Odp: Odp: Odp: Popołudniowe ploteczki

teresa.rembiesa
A.B. napisał(a):

Doro napisał(a):

To i ja wam cos opowiem co mnie bardzo cieszy, od trzech dni probuje juz sama chodzic,nie wychodzi to jeszcze najlepiej , ale na poczatek jestem zadowolona. Dzis odwazylam sie sama mieszkanie odkurzyc, i wyszlo!, po odkurzaniu potrzebowalam przerwe na odpoczynek, ale co tam.
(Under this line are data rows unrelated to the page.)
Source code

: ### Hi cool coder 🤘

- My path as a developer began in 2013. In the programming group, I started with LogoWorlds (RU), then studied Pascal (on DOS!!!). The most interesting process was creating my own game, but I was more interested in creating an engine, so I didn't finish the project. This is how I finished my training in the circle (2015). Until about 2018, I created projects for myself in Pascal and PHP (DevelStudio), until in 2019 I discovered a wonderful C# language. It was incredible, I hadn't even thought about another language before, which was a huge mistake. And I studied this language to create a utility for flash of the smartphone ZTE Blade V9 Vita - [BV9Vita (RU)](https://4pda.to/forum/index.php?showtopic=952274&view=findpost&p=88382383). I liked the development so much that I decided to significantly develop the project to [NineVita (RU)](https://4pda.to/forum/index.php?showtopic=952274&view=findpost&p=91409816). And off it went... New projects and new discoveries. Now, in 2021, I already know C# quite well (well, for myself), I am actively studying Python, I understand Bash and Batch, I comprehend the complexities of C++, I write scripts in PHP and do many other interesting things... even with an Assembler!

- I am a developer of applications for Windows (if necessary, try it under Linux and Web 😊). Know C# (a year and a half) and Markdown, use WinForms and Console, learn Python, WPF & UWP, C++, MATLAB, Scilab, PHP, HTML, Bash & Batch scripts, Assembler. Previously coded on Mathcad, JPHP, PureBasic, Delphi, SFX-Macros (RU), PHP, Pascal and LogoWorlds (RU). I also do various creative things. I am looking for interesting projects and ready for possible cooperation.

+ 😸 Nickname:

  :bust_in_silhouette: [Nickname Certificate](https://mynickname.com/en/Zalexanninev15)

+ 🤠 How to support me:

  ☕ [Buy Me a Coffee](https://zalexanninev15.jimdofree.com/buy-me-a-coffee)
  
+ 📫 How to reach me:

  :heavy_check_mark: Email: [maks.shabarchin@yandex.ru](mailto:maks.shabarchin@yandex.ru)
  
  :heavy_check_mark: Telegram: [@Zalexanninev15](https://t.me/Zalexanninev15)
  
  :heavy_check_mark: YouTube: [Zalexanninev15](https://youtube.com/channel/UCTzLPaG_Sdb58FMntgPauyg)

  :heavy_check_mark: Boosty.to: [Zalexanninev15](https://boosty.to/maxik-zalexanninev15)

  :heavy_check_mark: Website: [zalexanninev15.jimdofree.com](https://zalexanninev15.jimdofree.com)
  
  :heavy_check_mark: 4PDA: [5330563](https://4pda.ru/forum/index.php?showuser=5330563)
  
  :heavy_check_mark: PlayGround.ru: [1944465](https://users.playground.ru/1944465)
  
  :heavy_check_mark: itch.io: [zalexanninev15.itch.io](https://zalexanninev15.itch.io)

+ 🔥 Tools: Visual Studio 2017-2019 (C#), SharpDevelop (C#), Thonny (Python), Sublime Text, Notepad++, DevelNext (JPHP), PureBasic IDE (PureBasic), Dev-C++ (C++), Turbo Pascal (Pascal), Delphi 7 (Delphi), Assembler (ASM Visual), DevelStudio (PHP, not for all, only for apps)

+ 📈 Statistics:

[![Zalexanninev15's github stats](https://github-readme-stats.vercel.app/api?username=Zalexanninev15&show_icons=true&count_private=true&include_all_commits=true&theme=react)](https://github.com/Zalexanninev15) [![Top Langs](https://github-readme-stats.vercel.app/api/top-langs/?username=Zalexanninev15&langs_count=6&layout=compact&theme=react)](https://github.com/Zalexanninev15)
Andrzej zrobil wielkie oczy jak wrocil z pracy, bo musial tylko podlogi pomyc.Zaczym dojde do perfekcji , to potrwa jeszcze troche , ale widze juz postepy, co dzien potrafie wiecej, i to mnie cieszy

Doro wielki szacunek,ja uczyłam się chodzić w wieku 24 lat,najbardziej upokarzający okres jaki przeżyłam z powodu mojej ułomności,ale i to przetrwałam,moze dzięki temu zmobilizowałam się i trwało to bardzo krótko,Bóg-ja żartuję SZEF wiedział,że muszę szybko się pozbierać i pomógł jak zawsze,zawsze jest blisko,a moje dzieciaki też poleciłam Jemu(starszy syn-ministrant,córka-długoletnia scholanka)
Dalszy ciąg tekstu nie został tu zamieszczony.